This book serves as a primary textbook for environmental site investigation and remediation of subsurface soil and groundwater. It introduces concepts and principles of field investigative techniques to adequately determine the extent of contamination in the subsurface for the selection of cleanup alternatives. It then focuses on practical calculations and skills needed to design and operate remediation systems that will both educate students and be useful for entry-level professionals in the field.
Features:
- Examines the practical aspects of investigating and cleaning up contaminated soil and groundwater
- Contains scenarios, illustrations, equations, and example problems with discussions that illustrate various practical situations and interpret the results
- Includes end-of-chapter problems to reinforce student learning
- Provides a regulatory and risk analysis context, as well as public and community involvement aspects
- Discusses sustainability and performance assessment of the remediation methods presented
Site Assessment and Remediation for Environmental Engineers provides upper-level undergraduate and graduate students with practical, project-oriented knowledge of how to investigate and clean up a site contaminated with chemicals and hazardous waste.

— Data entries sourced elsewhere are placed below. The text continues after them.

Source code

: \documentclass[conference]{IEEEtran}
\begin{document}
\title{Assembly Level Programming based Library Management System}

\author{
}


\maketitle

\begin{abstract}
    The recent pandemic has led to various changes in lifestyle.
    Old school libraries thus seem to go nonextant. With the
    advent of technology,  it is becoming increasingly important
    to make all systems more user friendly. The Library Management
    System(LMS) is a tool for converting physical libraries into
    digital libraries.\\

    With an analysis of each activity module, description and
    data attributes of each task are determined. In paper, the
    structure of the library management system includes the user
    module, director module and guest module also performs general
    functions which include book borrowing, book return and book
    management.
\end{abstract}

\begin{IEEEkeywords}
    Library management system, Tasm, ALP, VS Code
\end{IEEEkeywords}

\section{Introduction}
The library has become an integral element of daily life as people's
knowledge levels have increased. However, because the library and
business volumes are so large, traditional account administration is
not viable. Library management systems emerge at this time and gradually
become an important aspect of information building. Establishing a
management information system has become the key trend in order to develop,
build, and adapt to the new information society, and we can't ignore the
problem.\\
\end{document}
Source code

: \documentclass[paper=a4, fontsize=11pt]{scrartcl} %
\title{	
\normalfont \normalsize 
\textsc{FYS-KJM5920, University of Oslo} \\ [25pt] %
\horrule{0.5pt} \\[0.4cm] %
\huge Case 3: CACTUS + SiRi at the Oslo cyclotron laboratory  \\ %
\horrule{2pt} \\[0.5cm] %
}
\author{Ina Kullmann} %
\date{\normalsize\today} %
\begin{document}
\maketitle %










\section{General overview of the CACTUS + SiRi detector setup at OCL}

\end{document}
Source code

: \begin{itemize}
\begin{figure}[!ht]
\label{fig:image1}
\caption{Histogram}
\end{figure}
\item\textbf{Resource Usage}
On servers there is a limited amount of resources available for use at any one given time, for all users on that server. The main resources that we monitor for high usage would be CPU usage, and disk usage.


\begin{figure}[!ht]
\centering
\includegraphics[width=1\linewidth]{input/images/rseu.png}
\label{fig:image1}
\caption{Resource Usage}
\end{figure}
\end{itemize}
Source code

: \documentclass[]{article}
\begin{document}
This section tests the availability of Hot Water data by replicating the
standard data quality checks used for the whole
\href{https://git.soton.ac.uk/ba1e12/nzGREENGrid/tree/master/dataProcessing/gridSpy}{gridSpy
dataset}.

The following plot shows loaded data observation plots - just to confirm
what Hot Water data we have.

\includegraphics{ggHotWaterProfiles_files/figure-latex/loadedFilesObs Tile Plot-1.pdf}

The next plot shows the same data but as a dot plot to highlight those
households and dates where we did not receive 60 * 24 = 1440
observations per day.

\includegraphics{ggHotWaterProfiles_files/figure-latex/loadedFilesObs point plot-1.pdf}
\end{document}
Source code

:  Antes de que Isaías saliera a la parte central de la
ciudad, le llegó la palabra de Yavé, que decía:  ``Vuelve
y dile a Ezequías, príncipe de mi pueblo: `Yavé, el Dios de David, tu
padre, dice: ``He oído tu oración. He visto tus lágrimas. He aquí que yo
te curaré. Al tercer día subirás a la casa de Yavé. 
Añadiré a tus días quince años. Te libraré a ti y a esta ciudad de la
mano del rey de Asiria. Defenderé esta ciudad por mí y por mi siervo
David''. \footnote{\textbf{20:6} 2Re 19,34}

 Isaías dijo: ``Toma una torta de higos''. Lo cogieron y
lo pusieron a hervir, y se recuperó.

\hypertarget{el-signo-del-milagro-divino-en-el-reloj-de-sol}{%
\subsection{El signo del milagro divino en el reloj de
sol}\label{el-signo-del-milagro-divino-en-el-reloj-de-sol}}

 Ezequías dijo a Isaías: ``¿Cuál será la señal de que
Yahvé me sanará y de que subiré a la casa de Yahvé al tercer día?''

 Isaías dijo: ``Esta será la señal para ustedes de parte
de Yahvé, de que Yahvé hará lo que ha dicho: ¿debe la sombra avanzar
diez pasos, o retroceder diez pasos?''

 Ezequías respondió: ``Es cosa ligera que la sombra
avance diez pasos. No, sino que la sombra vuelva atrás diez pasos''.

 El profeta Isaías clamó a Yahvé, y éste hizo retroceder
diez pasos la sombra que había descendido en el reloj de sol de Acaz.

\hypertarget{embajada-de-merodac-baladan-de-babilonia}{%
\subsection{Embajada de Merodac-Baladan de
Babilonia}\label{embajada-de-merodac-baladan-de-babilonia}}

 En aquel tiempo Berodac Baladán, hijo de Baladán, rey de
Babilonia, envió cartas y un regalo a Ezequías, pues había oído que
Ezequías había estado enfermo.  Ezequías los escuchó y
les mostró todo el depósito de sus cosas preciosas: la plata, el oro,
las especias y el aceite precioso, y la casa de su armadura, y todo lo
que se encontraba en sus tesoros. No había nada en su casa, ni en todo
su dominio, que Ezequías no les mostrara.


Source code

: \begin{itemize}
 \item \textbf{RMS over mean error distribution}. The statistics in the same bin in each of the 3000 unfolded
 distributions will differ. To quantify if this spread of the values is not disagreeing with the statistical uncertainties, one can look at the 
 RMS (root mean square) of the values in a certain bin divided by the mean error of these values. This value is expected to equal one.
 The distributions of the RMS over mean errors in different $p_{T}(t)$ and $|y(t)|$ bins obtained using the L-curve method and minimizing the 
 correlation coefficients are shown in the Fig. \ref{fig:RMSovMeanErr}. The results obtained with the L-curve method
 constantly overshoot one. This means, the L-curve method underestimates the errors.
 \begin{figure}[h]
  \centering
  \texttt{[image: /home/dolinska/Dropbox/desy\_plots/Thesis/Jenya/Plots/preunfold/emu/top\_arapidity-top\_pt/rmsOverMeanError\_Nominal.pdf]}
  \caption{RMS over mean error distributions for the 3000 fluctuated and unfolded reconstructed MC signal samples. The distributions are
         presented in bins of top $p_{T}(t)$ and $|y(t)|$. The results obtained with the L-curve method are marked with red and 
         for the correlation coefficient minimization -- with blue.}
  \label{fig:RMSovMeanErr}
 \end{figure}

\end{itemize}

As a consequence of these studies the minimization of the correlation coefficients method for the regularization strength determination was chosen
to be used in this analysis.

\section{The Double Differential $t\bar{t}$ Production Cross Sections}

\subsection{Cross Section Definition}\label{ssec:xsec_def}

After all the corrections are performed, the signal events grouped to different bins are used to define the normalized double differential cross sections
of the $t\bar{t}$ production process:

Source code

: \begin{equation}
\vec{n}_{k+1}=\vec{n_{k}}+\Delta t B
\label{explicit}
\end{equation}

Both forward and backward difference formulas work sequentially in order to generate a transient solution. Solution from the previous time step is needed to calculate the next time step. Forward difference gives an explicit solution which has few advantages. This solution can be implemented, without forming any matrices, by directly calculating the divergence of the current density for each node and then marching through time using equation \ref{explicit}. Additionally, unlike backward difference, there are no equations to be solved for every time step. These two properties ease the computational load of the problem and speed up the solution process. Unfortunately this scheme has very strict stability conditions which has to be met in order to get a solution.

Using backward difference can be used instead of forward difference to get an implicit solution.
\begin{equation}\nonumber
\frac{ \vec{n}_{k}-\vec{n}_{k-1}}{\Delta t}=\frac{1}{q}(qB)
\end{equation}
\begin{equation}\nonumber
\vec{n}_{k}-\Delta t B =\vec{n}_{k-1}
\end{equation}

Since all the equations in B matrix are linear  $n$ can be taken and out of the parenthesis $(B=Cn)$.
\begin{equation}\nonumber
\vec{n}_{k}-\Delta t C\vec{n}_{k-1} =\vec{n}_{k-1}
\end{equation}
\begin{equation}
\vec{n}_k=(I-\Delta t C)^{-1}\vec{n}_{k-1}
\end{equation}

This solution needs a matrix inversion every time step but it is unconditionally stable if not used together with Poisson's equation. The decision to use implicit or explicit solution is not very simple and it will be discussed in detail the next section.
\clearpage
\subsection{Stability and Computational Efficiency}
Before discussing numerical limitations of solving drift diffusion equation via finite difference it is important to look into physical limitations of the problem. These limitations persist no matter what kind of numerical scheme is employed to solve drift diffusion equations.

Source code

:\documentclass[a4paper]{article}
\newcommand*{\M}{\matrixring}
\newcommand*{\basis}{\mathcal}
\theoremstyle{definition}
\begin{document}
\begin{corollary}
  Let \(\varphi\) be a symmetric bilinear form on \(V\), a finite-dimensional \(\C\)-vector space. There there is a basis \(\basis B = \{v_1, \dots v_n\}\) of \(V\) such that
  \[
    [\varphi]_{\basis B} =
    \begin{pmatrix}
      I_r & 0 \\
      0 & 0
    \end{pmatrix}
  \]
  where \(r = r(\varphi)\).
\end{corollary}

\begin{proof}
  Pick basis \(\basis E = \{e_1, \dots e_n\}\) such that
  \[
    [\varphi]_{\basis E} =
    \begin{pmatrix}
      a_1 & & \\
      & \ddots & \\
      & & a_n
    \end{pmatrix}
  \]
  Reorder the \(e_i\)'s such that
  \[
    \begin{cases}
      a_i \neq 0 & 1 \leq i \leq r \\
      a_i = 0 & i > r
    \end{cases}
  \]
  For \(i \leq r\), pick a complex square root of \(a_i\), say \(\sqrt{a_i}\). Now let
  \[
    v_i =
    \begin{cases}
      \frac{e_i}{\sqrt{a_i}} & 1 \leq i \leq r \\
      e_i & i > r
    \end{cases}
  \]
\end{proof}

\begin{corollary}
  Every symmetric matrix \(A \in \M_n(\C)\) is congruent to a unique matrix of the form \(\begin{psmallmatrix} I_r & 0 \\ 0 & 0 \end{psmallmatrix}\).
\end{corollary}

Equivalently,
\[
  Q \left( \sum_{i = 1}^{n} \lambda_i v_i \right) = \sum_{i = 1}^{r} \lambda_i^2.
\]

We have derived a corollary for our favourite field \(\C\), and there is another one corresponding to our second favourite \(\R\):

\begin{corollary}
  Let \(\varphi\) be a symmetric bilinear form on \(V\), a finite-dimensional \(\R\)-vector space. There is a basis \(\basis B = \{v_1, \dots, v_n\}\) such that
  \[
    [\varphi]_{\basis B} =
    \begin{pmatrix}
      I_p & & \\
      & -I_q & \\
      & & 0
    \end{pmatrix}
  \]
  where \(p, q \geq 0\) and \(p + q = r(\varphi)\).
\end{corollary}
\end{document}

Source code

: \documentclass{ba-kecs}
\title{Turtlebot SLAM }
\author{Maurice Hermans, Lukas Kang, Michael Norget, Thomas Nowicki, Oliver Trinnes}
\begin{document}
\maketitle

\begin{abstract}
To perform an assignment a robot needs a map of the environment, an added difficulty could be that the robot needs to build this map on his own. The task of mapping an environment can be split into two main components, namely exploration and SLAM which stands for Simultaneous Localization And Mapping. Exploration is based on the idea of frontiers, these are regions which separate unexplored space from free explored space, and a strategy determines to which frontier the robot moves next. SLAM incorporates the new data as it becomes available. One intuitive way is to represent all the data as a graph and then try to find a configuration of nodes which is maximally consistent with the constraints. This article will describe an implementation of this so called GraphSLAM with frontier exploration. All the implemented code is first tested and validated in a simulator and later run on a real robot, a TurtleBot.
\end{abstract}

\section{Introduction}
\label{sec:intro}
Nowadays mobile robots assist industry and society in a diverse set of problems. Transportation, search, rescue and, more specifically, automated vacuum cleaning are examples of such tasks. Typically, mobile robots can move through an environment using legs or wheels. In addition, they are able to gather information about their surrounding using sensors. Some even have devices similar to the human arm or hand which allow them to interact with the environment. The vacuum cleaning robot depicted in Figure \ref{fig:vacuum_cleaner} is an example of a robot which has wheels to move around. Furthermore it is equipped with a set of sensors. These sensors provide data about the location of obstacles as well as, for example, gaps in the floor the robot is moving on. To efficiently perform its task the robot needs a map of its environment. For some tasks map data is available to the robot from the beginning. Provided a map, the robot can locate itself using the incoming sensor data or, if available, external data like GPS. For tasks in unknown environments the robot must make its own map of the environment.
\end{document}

About the Author: Dr. Cristiane (Cris) J. Q. Surbeck is a licensed Professional Engineer, Associate Dean, and faculty member of the School of Engineering at the University of Mississippi. She has worked in academia and environmental consulting. In the early part of her career in environmental consulting, her work included investigation, feasibility studies, design, construction, monitoring, and operation and maintenance of cleanup operations of soil and groundwater at contaminated sites; environmental due diligence assessment for manufacturing facilities; and stormwater monitoring programs, with projects throughout the U.S., Brazil, and Mexico. At UM, she teaches environmental and water resources engineering courses. Her research topics have ranged from microbial pollutant transport in water bodies, statistical methods for predicting pollutant occurrence, modeling of stormwater quantity and quality using green infrastructure, and infrastructure sustainability. She led the university's chapter of Engineers Without Borders on three trips to work on construction and well drilling projects in a rural village in Togo, West Africa. In 2015, she was elected to the Governing Board of the American Society of Civil Engineers' Environmental and Water Resources Institute (ASCE-EWRI) and served as its President from 2017 to 2018. She received a B.S. degree in civil engineering from the University of Maryland, and an M.S. and Ph.D. in environmental engineering from the University of California, Irvine.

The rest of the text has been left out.